Title
Applied Anatomy (Second Edition, 1910)
Author
By Gwilym G. Davis, M.D.
Philadelphia & London: J. B. Lippincott Company
Image
Description
This 1910 second edition of Applied Anatomy by orthopedic surgeon Gwilym G. Davis reflects an era when anatomical instruction was intimately tied to clinical function and surgical relevance. With 631 illustrations — many based on original dissections — Davis’s text was designed not only to describe structure but to illuminate how anatomy influences disease, injury, and medical intervention.
Used widely in early 20th-century medical schools, especially at the University of Pennsylvania, this book helped train physicians who would go on to serve in both civilian practice and the battlefields of World War I. Davis’s approach emphasized real-world anatomical knowledge, focusing on fractures, dislocations, surgical landmarks, and pathologic consequences.
Condition
This copy of the second edition is complete and intact, with moderate age wear. The spine is fully legible with decorative gold labeling; interior pages show foxing and slight warping, consistent with early 20th-century paper stock. All anatomical illustrations remain clearly printed and fully intact.
Gallery
Historical context
When this second edition of Applied Anatomy was published in 1910, American medicine stood at a crossroads. That same year, the Flexner Report was released, launching a revolution in medical education by calling for rigorous scientific training and the closure of substandard schools. This book emerged during the last decade before antibiotics, blood banking, and widespread aseptic technique—when even basic surgical outcomes depended heavily on anatomical knowledge and clinical skill.

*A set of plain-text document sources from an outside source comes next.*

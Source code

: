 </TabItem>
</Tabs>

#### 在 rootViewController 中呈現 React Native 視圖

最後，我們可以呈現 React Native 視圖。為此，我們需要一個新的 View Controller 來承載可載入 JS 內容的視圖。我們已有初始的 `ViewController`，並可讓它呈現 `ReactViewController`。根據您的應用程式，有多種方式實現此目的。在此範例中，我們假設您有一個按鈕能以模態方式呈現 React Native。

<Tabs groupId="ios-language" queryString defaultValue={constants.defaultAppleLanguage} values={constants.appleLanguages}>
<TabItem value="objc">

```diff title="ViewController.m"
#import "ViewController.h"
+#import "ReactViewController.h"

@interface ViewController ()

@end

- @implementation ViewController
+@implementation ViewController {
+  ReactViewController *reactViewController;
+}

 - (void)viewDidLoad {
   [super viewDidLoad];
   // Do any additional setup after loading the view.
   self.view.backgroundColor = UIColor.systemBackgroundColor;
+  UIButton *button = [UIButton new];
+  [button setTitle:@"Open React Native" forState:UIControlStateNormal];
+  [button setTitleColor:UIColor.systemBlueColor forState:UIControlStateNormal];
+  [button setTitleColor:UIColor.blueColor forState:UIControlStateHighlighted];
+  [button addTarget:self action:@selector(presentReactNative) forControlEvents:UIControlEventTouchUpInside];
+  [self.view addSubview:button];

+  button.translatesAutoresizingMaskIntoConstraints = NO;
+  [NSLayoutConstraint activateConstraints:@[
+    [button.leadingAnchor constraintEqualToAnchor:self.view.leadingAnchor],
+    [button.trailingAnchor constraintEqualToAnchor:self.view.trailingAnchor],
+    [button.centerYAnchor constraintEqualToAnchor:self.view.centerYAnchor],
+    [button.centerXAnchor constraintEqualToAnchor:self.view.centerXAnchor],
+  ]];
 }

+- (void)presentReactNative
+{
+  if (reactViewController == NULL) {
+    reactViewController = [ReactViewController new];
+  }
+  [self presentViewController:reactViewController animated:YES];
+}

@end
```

The early 20th century was also an era of rapid urbanization, industrial injuries, and growing public demand for competent physicians. Davis’s work reflected this moment, offering a structured, practical guide for medical students expected to function with limited diagnostic tools but high personal responsibility.

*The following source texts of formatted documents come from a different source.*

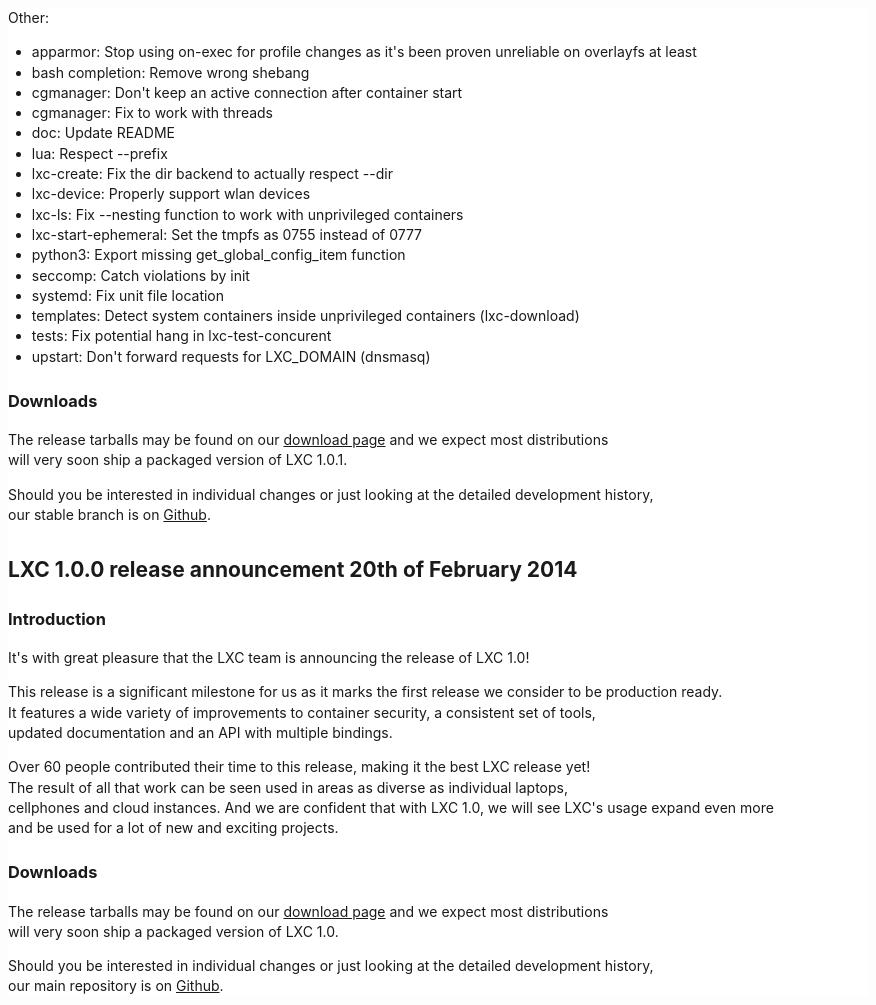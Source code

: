 Other:

 * apparmor: Stop using on-exec for profile changes as it's been proven unreliable on overlayfs at least
 * bash completion: Remove wrong shebang
 * cgmanager: Don't keep an active connection after container start
 * cgmanager: Fix to work with threads
 * doc: Update README
 * lua: Respect --prefix
 * lxc-create: Fix the dir backend to actually respect --dir
 * lxc-device: Properly support wlan devices
 * lxc-ls: Fix --nesting function to work with unprivileged containers
 * lxc-start-ephemeral: Set the tmpfs as 0755 instead of 0777
 * python3: Export missing get\_global\_config\_item function
 * seccomp: Catch violations by init
 * systemd: Fix unit file location
 * templates: Detect system containers inside unprivileged containers (lxc-download)
 * tests: Fix potential hang in lxc-test-concurent
 * upstart: Don't forward requests for LXC\_DOMAIN (dnsmasq)

### Downloads
The release tarballs may be found on our [download page](/lxc/downloads/) and we expect most distributions  
will very soon ship a packaged version of LXC 1.0.1.

Should you be interested in individual changes or just looking at the detailed development history,  
our stable branch is on [Github](https://github.com/lxc/lxc/tree/stable-1.0).

## LXC 1.0.0 release announcement <span class="text-muted">20th of February 2014</span>
### Introduction
It's with great pleasure that the LXC team is announcing the release of LXC 1.0!

This release is a significant milestone for us as it marks the first release we consider to be production ready.  
It features a wide variety of improvements to container security, a consistent set of tools,  
updated documentation and an API with multiple bindings.

Over 60 people contributed their time to this release, making it the best LXC release yet!  
The result of all that work can be seen used in areas as diverse as individual laptops,  
cellphones and cloud instances. And we are confident that with LXC 1.0, we will see LXC's usage expand even more  
and be used for a lot of new and exciting projects.

### Downloads
The release tarballs may be found on our [download page](/lxc/downloads/) and we expect most distributions  
will very soon ship a packaged version of LXC 1.0.

Should you be interested in individual changes or just looking at the detailed development history,  
our main repository is on [Github](https://github.com/lxc/lxc).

Curious Facts, Ephemera, and Trivia
The Applied Anatomy series by Davis was published during one of the most transformative moments in American medical education history. Just months after this second edition was released, the Flexner Report of 1910 was published—an investigative survey that would go on to shutter over half of all U.S. medical schools in the following years due to inadequate standards. It’s likely that Davis’s Applied Anatomy was among the reference texts found in the better-regarded schools of the time.
Excerpt
Excerpt (Page 207) Re: Wounds of the Heart
“Wounds of the heart are usually immediately fatal, but sometimes they are not so. The pleurae are very liable to be wounded at the same time. The right ventricle, on account of lying anteriorly, is the part most often involved. The atria lie more posteriorly and are most apt to be wounded in stabs to the back. Not only may the substance of the heart itself be injured, but also its blood vessels. The right coronary artery lying in the atrioventricular groove and the anterior interventricular branch of the left coronary running between the two ventricles anteriorly are the vessels most liable to injury. Owing to the heart being enclosed in the pericardium, a closed sac, if blood accumulates in it, the action of the heart is interfered with. To avoid this occurrence, wounds bleeding externally should not be closed, or distention of the pericardium may ensue.”
Why it is in the Cabinet
This book represents a critical period in American medical education — one where applied dissection, battlefield medicine, and clinical pragmatism converged. The selected passage on cardiac wounds shows how Davis’s anatomical expertise was tied to life-or-death decisions long before the advent of modern cardiac surgery.
By explaining not only what gets damaged but how and why, Davis provided early guidance in the management of penetrating trauma, even before widespread use of chest X-rays or ECGs. The second edition holds value as both an educational tool and a window into the surgical mindset of the 1910s.